In algebra, we use symbols and letters to represent numbers in equations and expressions. It's important to understand these representations to solve algebraic problems. Basic algebra involves a few key operations:

• Addition
• Subtraction
• Multiplication
• Division

In our exercise, we're dealing with subtraction. Learning how to work with these basic operations forms the foundation for more complex algebraic concepts.

For example, let's look at the expression:
\text{\( 2 - (3 - 5) \)}
This shows how numbers and operators can be combined in a meaningful way to find a difference. Notice the use of subtraction and parentheses. Simplifying the expression step-by-step is crucial in solving the problem correctly.

Subtraction is one of the fundamental operations in math. When you subtract, you're finding the difference between two numbers. Here are some important things to keep in mind:

• Subtracting a larger number from a smaller one results in a negative number. Example: \text{\( 3 - 5 = -2 \)}.
• Subtracting a negative number is the same as adding its positive counterpart. Example: \text{\( 2 - (-2) = 2 + 2 \)}.
• Always perform subtraction from left to right in an expression unless parentheses dictate otherwise.

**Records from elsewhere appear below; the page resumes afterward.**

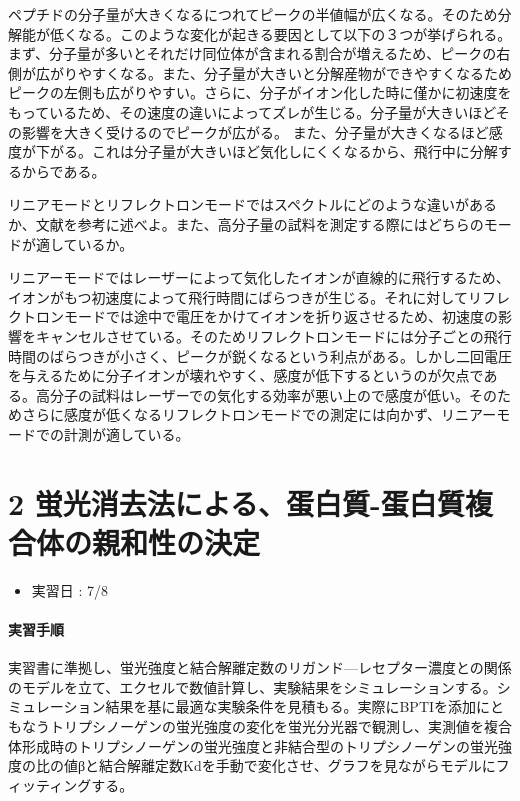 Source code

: \documentclass[a4paper,papersize,dvipdfmx]{jsarticle}
\begin{document}
\begin{enumerate}
ペプチドの分子量が大きくなるにつれてピークの半値幅が広くなる。そのため分解能が低くなる。このような変化が起きる要因として以下の３つが挙げられる。
まず、分子量が多いとそれだけ同位体が含まれる割合が増えるため、ピークの右側が広がりやすくなる。また、分子量が大きいと分解産物ができやすくなるためピークの左側も広がりやすい。さらに、分子がイオン化した時に僅かに初速度をもっているため、その速度の違いによってズレが生じる。分子量が大きいほどその影響を大きく受けるのでピークが広がる。
また、分子量が大きくなるほど感度が下がる。これは分子量が大きいほど気化しにくくなるから、飛行中に分解するからである。


\begin{tcolorbox}[colback=white,colbacktitle=black!10!white,coltitle=black,title={5}]
リニアモードとリフレクトロンモードではスペクトルにどのような違いがあるか、文献を参考に述べよ。また、高分子量の試料を測定する際にはどちらのモードが適しているか。
\end{tcolorbox}

リニアーモードではレーザーによって気化したイオンが直線的に飛行するため、イオンがもつ初速度によって飛行時間にばらつきが生じる。それに対してリフレクトロンモードでは途中で電圧をかけてイオンを折り返させるため、初速度の影響をキャンセルさせている。そのためリフレクトロンモードには分子ごとの飛行時間のばらつきが小さく、ピークが鋭くなるという利点がある。しかし二回電圧を与えるために分子イオンが壊れやすく、感度が低下するというのが欠点である。高分子の試料はレーザーでの気化する効率が悪い上ので感度が低い。そのためさらに感度が低くなるリフレクトロンモードでの測定には向かず、リニアーモードでの計測が適している。

\end{enumerate}
\part*{2 蛍光消去法による、蛋白質-蛋白質複合体の親和性の決定}

\begin{itemize}
\item 実習日 : 7/8

\end{itemize}
\subsection*{実習手順}

実習書に準拠し、蛍光強度と結合解離定数のリガンド—レセプター濃度との関係のモデルを立て、エクセルで数値計算し、実験結果をシミュレーションする。シミュレーション結果を基に最適な実験条件を見積もる。実際にBPTIを添加にともなうトリプシノーゲンの蛍光強度の変化を蛍光分光器で観測し、実測値を複合体形成時のトリプシノーゲンの蛍光強度と非結合型のトリプシノーゲンの蛍光強度の比の値βと結合解離定数Kdを手動で変化させ、グラフを見ながらモデルにフィッティングする。
\end{document}
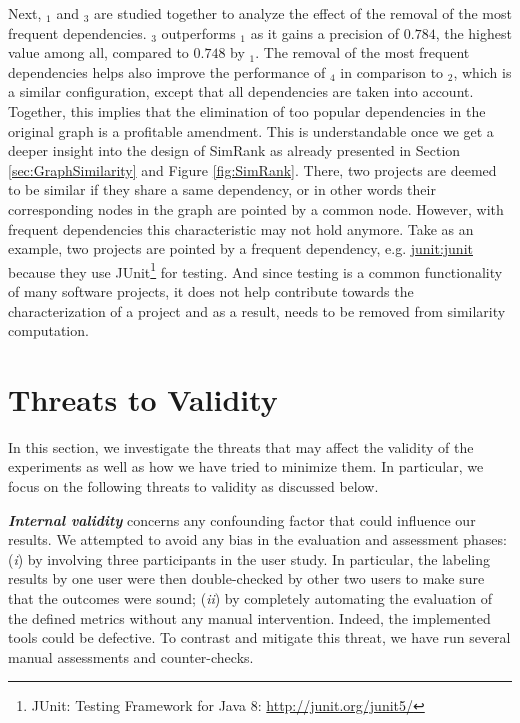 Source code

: Next, \CrossSimA$_{1}$ and \CrossSimA$_{3}$ are studied together to analyze the effect of the removal of the most frequent dependencies. \CrossSimA$_{3}$ outperforms \CrossSimA$_{1}$ as it gains a precision of $0.784$, the highest value among all, compared to $0.748$ by \CrossSimA$_{1}$. The removal of the most frequent dependencies helps also improve the performance of \CrossSimA$_{4}$ in comparison to \CrossSimA$_{2}$, which is a similar configuration, except that all dependencies are taken into account. Together, this implies that the elimination of too popular dependencies in the original graph is a profitable amendment. This is understandable once we get a deeper insight into the design of SimRank as already presented in Section \ref{sec:GraphSimilarity} and Figure \ref{fig:SimRank}. There, two projects are deemed to be similar if they share a same dependency, or in other words their corresponding nodes in the graph are pointed by a common node. However, with frequent dependencies this characteristic may not hold anymore. Take as an example, two projects are pointed by a frequent dependency, e.g. \href{https://mvnrepository.com/artifact/junit/junit}{junit:junit} because they use JUnit\footnote{JUnit: Testing Framework for Java 8: \url{http://junit.org/junit5/}} for testing. And since testing is a common functionality of many software projects, it does not help contribute towards the characterization of a project and as a result, needs to be removed from similarity computation. 


\section{Threats to Validity}\label{sec:threatsValidity}

In this section, we investigate the threats that may affect the validity of the experiments as well as how we have tried to minimize them. In particular, we focus on the following threats to validity as discussed below. %

\textit{\textbf{Internal validity}}  concerns any confounding factor that could influence our results.  We attempted to avoid any bias in the evaluation and assessment
phases: (\emph{i}) by involving three participants in the user study. In particular, the labeling results by one user were then double-checked by other two users to make sure that the outcomes were sound; (\emph{ii}) by completely automating the evaluation of the defined metrics without any manual intervention. Indeed, the implemented tools could be defective. To contrast and mitigate this threat, we have run several manual assessments and counter-checks.

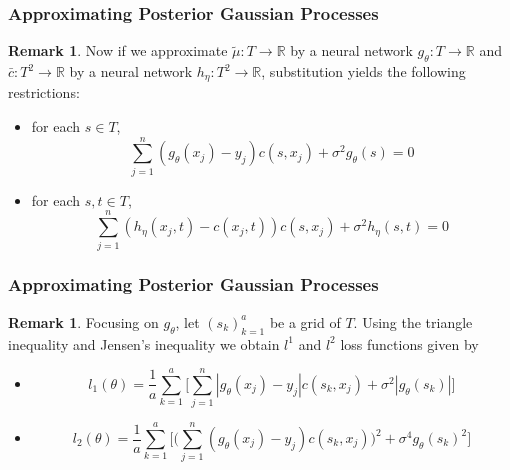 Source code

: \documentclass[notheorems]{beamer}
\theoremstyle{definition}
\newtheorem{rem}[definition]{Remark}
\newcommand{\sig}{\sigma}
\newcommand{\R}{\mathbb{R}}
\begin{document}
\begin{frame}
\frametitle{Approximating Posterior Gaussian Processes}
\begin{rem}
Now if we approximate $\tilde{\mu}: T \rightarrow \R$ by a neural network $g_{\theta}: T \rightarrow \R$ and $\bar{c}:T^2 \rightarrow \R$ by a neural network $h_{\eta}:T^2 \rightarrow \R$, 
substitution yields the following restrictions:
\begin{itemize}
\item for each $s \in T$, 
$$\sum_{j=1}^n (g_{\theta}(x_j)- y_j) c(s, x_j) + \sig^2 g_{\theta}(s)  = 0$$
\item for each $s,t \in T$,
$$\sum_{j=1}^n (h_{\eta}(x_j, t)- c(x_j,t)) c(s,x_j) + \sig^2 h_{\eta}(s, t) = 0$$
\end{itemize}
\end{rem}

\end{frame}
















\begin{frame}
\frametitle{Approximating Posterior Gaussian Processes}
\begin{rem}
Focusing on $g_{\theta}$, let $(s_k)_{k=1}^a$ be a grid of $T$. Using the triangle inequality and Jensen's inequality we obtain $l^1$ and $l^2$ loss functions given by
\begin{itemize}
\item 
$$l_1(\theta) = \frac{1}{a} \sum_{k=1}^a \bigg[ \sum_{j=1}^n |g_{\theta}(x_j)- y_j| c(s_k, x_j) + \sig^2 |g_{\theta}(s_k)| \bigg] $$
\item $$l_2(\theta) = \frac{1}{a}\sum\limits_{k=1}^a \bigg[ \bigg (\sum\limits_{j=1}^n (g_{\theta}(x_j) - y_j)c(s_k, x_j)\bigg)^2 + \sig^4 g_{\theta}(s_k)^2\bigg]$$ 
\end{itemize}
\end{rem}

\end{frame}
\end{document}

In our exercise, the expression inside the parentheses is simplified first:
\text{\( 3 - 5 = -2 \)}
This gives us:
\text{\( 2 - (-2) \)}

Which simplifies to \text{\( 2 + 2 \)}. Subtraction might seem simple on the surface, but it requires careful attention, especially when dealing with negative numbers and parentheses.

Parentheses play a crucial role in mathematics by dictating the order of operations. They ensure that parts of an expression are evaluated first, which can change the outcome of the calculation. Here are some rules for using parentheses effectively:

• Always perform operations inside parentheses first.
• If multiple sets of parentheses are nested, start with the innermost set.
• Parentheses can clarify how complex expressions should be interpreted.

Applying these rules to our exercise:
\text{\( 2 - (3 - 5) \)}
means we first tackle the expression inside the parentheses:
\text{\( 3 - 5 \)}
Then, simplify the entire expression:
\text{\( 2 - (-2) \)}
which further simplifies to:
\text{\( 2 + 2 \)}.
Parentheses help avoid ambiguity and errors in mathematical calculations by ensuring we follow the correct order of operations.